On 2021-08-20 9:34 am, Ryan Sweet wrote:

One more thing: I will warranty these stateside with spares, for five years. I fully expect them to last the lifetime of your boat (6000 cycles to 80% capacity), but nonetheless I am reserving spares for warranty issues just in case, and you would not have to wait for them to ship from China. 

 

Re: [electricboats] Finally Starting The Build

I used these screws from McMaster Carr:
https://www.mcmaster.com/92605A134/

They have a flat tip and I thought that would help get more engagement of the threads.  I did not use locktite.  I applied contact grease to the threads and all contact surfaces of the battery terminals and bus bars.  I considered the threaded studs contact surfaces.  I made my bus bars from 3/4" x 1/4" copper bar and the holes are much closer to 6mm.  One hole is a tight clearance fit for the stud the other is slightly elongated. I figured every square mm of contact was useful in a high current application like this.  And I thought locktite would act as an insulator and inhibit contact between the screw and the threads though it might improve the hold of the studs and that could be more important? 

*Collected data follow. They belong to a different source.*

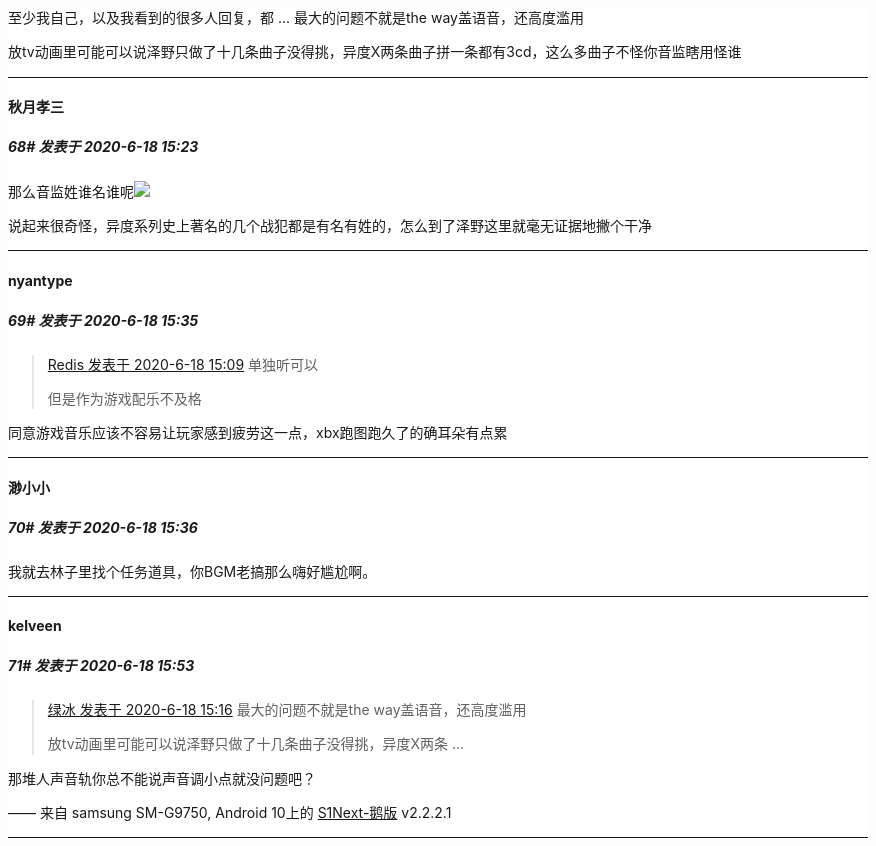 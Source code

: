 
至少我自己，以及我看到的很多人回复，都 ...</blockquote>
最大的问题不就是the way盖语音，还高度滥用

放tv动画里可能可以说泽野只做了十几条曲子没得挑，异度X两条曲子拼一条都有3cd，这么多曲子不怪你音监瞎用怪谁


-----

####  秋月孝三  
##### 68#       发表于 2020-6-18 15:23


那么音监姓谁名谁呢<img src="https://static.saraba1st.com/image/smiley/face2017/204.png" referrerpolicy="no-referrer">

说起来很奇怪，异度系列史上著名的几个战犯都是有名有姓的，怎么到了泽野这里就毫无证据地撇个干净


-----

####  nyantype  
##### 69#       发表于 2020-6-18 15:35


<blockquote><a href="httphttps://bbs.saraba1st.com/2b/forum.php?mod=redirect&amp;goto=findpost&amp;pid=47851171&amp;ptid=1942153" target="_blank">Redis 发表于 2020-6-18 15:09</a>
单独听可以


但是作为游戏配乐不及格</blockquote>
同意游戏音乐应该不容易让玩家感到疲劳这一点，xbx跑图跑久了的确耳朵有点累


-----

####  渺小小  
##### 70#       发表于 2020-6-18 15:36


我就去林子里找个任务道具，你BGM老搞那么嗨好尴尬啊。


-----

####  kelveen  
##### 71#       发表于 2020-6-18 15:53


<blockquote><a href="httphttps://bbs.saraba1st.com/2b/forum.php?mod=redirect&amp;goto=findpost&amp;pid=47851240&amp;ptid=1942153" target="_blank">绿冰 发表于 2020-6-18 15:16</a>
最大的问题不就是the way盖语音，还高度滥用

放tv动画里可能可以说泽野只做了十几条曲子没得挑，异度X两条 ...</blockquote>
那堆人声音轨你总不能说声音调小点就没问题吧？

—— 来自 samsung SM-G9750, Android 10上的 [S1Next-鹅版](https://github.com/ykrank/S1-Next/releases) v2.2.2.1


-----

I torqued the studs to spec with a torque limiting driver and used SS nuts to hold the bus bars down.  They were the type with a serrated flange but I can't find that order reference right now.   When I tightened the nuts holding my bus bars I held the stud from turning as I tightened down the nuts.  I connected the BMS leads to the bus bars with separate 10-24 brass screws in threaded holes in the bus bars rather than ring terminals under the nuts holding the bus bars to the studs.  I didn't want anything adding to the task of holding the bus bars to the studs.  

I don't know how much strength there is in the terminal threads on these batteries but I am sure they would be easy to strip.  But I seem to recall reading somewhere that the real issue was inside the cell where the pouches connect to the terminal or the cross bar that the terminal attaches to.  The torque spec may have to do with protecting that part not the threads in the holes.    I can't confirm that this was an issue at all.  I just recall seeing something about it.  It could have been speculation. 
 

Dan Pfeiffer

 

On 2021-08-20 1:57 pm, Randy Cain wrote:

I'm using steel m6 grub screws from Monsterbolts (both ebay and amazon) torqued to 4Nm with loctite 242. I'll then slip a plastic sleeve over it since the lugs have 8mm or 9mm holes and don't need to contact the stud anyway.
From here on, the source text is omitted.